Source data:

────────────────

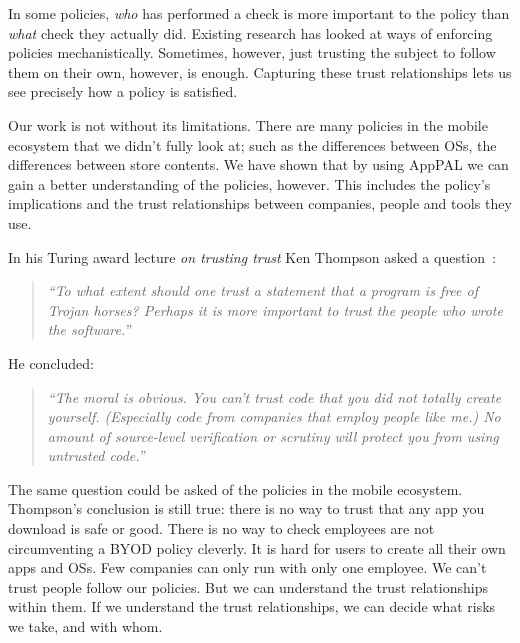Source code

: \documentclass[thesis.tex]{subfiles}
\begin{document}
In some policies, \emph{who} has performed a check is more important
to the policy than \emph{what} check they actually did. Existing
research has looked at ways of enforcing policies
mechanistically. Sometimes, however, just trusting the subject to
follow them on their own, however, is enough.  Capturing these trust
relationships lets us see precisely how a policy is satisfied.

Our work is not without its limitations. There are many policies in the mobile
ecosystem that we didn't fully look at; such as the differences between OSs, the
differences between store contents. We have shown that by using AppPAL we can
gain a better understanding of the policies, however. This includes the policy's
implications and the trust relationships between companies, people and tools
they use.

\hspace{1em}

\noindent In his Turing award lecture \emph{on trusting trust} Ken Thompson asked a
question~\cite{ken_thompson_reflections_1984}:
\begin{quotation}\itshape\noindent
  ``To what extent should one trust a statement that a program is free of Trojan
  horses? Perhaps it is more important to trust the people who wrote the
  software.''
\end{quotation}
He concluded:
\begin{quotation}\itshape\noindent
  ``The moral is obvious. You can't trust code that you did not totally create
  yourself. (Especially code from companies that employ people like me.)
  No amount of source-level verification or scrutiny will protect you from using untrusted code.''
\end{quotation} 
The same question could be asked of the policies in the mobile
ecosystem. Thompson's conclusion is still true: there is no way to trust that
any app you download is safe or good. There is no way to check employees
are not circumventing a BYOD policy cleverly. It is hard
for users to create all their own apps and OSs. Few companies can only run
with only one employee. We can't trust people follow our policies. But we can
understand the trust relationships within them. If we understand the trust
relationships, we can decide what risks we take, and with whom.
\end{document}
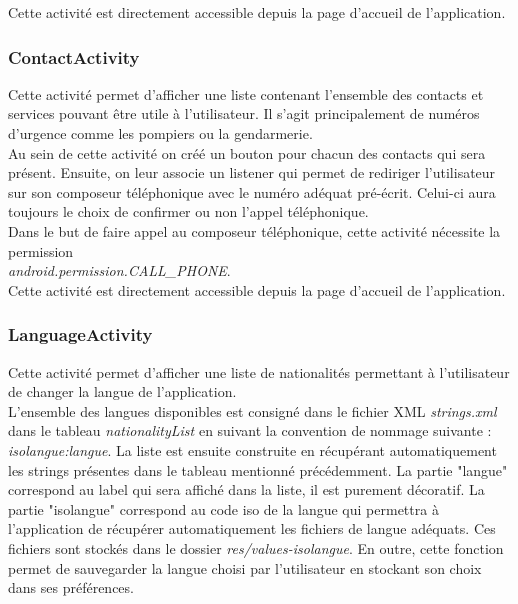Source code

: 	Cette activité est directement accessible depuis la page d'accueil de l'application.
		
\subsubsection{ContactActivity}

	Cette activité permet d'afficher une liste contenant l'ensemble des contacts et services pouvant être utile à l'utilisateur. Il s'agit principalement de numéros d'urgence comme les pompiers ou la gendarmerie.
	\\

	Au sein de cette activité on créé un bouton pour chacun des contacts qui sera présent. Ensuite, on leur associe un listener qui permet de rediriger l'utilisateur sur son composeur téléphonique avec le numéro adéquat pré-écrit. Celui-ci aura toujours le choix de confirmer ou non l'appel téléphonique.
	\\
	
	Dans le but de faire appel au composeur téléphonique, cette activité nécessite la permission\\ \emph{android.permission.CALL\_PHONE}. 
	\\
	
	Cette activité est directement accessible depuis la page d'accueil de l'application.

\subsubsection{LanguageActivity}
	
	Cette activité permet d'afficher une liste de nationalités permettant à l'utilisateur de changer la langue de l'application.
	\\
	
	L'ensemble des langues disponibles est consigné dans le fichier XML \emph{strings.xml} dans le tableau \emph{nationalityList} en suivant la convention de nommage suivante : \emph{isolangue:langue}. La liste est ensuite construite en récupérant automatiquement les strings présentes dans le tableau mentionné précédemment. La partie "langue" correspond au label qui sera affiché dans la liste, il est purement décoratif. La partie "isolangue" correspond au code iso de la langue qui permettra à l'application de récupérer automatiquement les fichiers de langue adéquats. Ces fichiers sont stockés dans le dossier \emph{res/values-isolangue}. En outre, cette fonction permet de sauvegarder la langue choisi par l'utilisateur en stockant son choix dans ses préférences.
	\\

────────────────

Assigned task: Within the listing above, give again exactly every line from the line with "Thompson asked a" through the line with "any app you", both included, and no other line.

Solution to this problem:
\noindent In his Turing award lecture \emph{on trusting trust} Ken Thompson asked a
question~\cite{ken_thompson_reflections_1984}:
\begin{quotation}\itshape\noindent
  ``To what extent should one trust a statement that a program is free of Trojan
  horses? Perhaps it is more important to trust the people who wrote the
  software.''
\end{quotation}
He concluded:
\begin{quotation}\itshape\noindent
  ``The moral is obvious. You can't trust code that you did not totally create
  yourself. (Especially code from companies that employ people like me.)
  No amount of source-level verification or scrutiny will protect you from using untrusted code.''
\end{quotation} 
The same question could be asked of the policies in the mobile
ecosystem. Thompson's conclusion is still true: there is no way to trust that
any app you download is safe or good. There is no way to check employees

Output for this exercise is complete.